## The task
Each entry that follows is to be duplicated exactly, without its images.
Data provided START
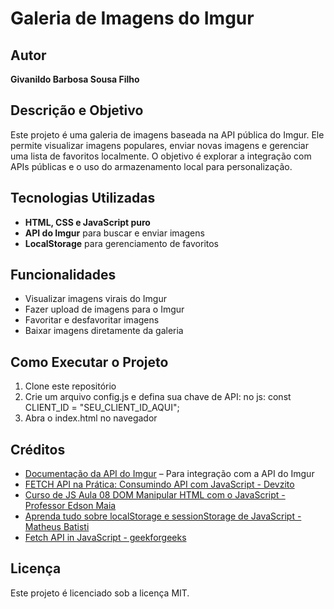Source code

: # Galeria de Imagens do Imgur

## Autor
**Givanildo Barbosa Sousa Filho**

## Descrição e Objetivo
Este projeto é uma galeria de imagens baseada na API pública do Imgur. Ele permite visualizar imagens populares, enviar novas imagens e gerenciar uma lista de favoritos localmente. O objetivo é explorar a integração com APIs públicas e o uso do armazenamento local para personalização.

## Tecnologias Utilizadas
- **HTML, CSS e JavaScript puro**
- **API do Imgur** para buscar e enviar imagens
- **LocalStorage** para gerenciamento de favoritos

## Funcionalidades
- Visualizar imagens virais do Imgur
- Fazer upload de imagens para o Imgur
- Favoritar e desfavoritar imagens
- Baixar imagens diretamente da galeria

## Como Executar o Projeto
1. Clone este repositório
2. Crie um arquivo config.js e defina sua chave de API:
   no js:
   const CLIENT_ID = "SEU_CLIENT_ID_AQUI";
3. Abra o index.html no navegador

## Créditos
- [Documentação da API do Imgur](https://apidocs.imgur.com/) – Para integração com a API do Imgur
- [FETCH API na Prática: Consumindo API com JavaScript - Devzito](https://youtu.be/1O5GyaGcpos?si=e2bRSEg_800BkvRH)
- [Curso de JS Aula 08 DOM Manipular HTML com o JavaScript - Professor Edson Maia](https://youtu.be/0dBY09OJm04?si=SoADFocVgAJlYJJh)
- [Aprenda tudo sobre localStorage e sessionStorage de JavaScript - Matheus Batisti](https://youtu.be/FXlAf_iIDeo?si=lwdh-Y2b8eQEko50)
- [Fetch API in JavaScript - geekforgeeks](https://www.geeksforgeeks.org/javascript-fetch-method/)

## Licença
Este projeto é licenciado sob a licença MIT.
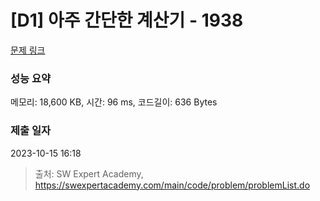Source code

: # [D1] 아주 간단한 계산기 - 1938 

[문제 링크](https://swexpertacademy.com/main/code/problem/problemDetail.do?contestProbId=AV5PjsYKAMIDFAUq) 

### 성능 요약

메모리: 18,600 KB, 시간: 96 ms, 코드길이: 636 Bytes

### 제출 일자

2023-10-15 16:18



> 출처: SW Expert Academy, https://swexpertacademy.com/main/code/problem/problemList.do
Data provided END
## Final answer
Source code

: # Galeria de Imagens do Imgur

## Autor
**Givanildo Barbosa Sousa Filho**

## Descrição e Objetivo
Este projeto é uma galeria de imagens baseada na API pública do Imgur. Ele permite visualizar imagens populares, enviar novas imagens e gerenciar uma lista de favoritos localmente. O objetivo é explorar a integração com APIs públicas e o uso do armazenamento local para personalização.

## Tecnologias Utilizadas
- **HTML, CSS e JavaScript puro**
- **API do Imgur** para buscar e enviar imagens
- **LocalStorage** para gerenciamento de favoritos

## Funcionalidades
- Visualizar imagens virais do Imgur
- Fazer upload de imagens para o Imgur
- Favoritar e desfavoritar imagens
- Baixar imagens diretamente da galeria

## Como Executar o Projeto
1. Clone este repositório
2. Crie um arquivo config.js e defina sua chave de API:
   no js:
   const CLIENT_ID = "SEU_CLIENT_ID_AQUI";
3. Abra o index.html no navegador

## Créditos
- [Documentação da API do Imgur](https://apidocs.imgur.com/) – Para integração com a API do Imgur
- [FETCH API na Prática: Consumindo API com JavaScript - Devzito](https://youtu.be/1O5GyaGcpos?si=e2bRSEg_800BkvRH)
- [Curso de JS Aula 08 DOM Manipular HTML com o JavaScript - Professor Edson Maia](https://youtu.be/0dBY09OJm04?si=SoADFocVgAJlYJJh)
- [Aprenda tudo sobre localStorage e sessionStorage de JavaScript - Matheus Batisti](https://youtu.be/FXlAf_iIDeo?si=lwdh-Y2b8eQEko50)
- [Fetch API in JavaScript - geekforgeeks](https://www.geeksforgeeks.org/javascript-fetch-method/)

## Licença
Este projeto é licenciado sob a licença MIT.
Source code

: # [D1] 아주 간단한 계산기 - 1938 

[문제 링크](https://swexpertacademy.com/main/code/problem/problemDetail.do?contestProbId=AV5PjsYKAMIDFAUq) 

### 성능 요약

메모리: 18,600 KB, 시간: 96 ms, 코드길이: 636 Bytes

### 제출 일자

2023-10-15 16:18



> 출처: SW Expert Academy, https://swexpertacademy.com/main/code/problem/problemList.do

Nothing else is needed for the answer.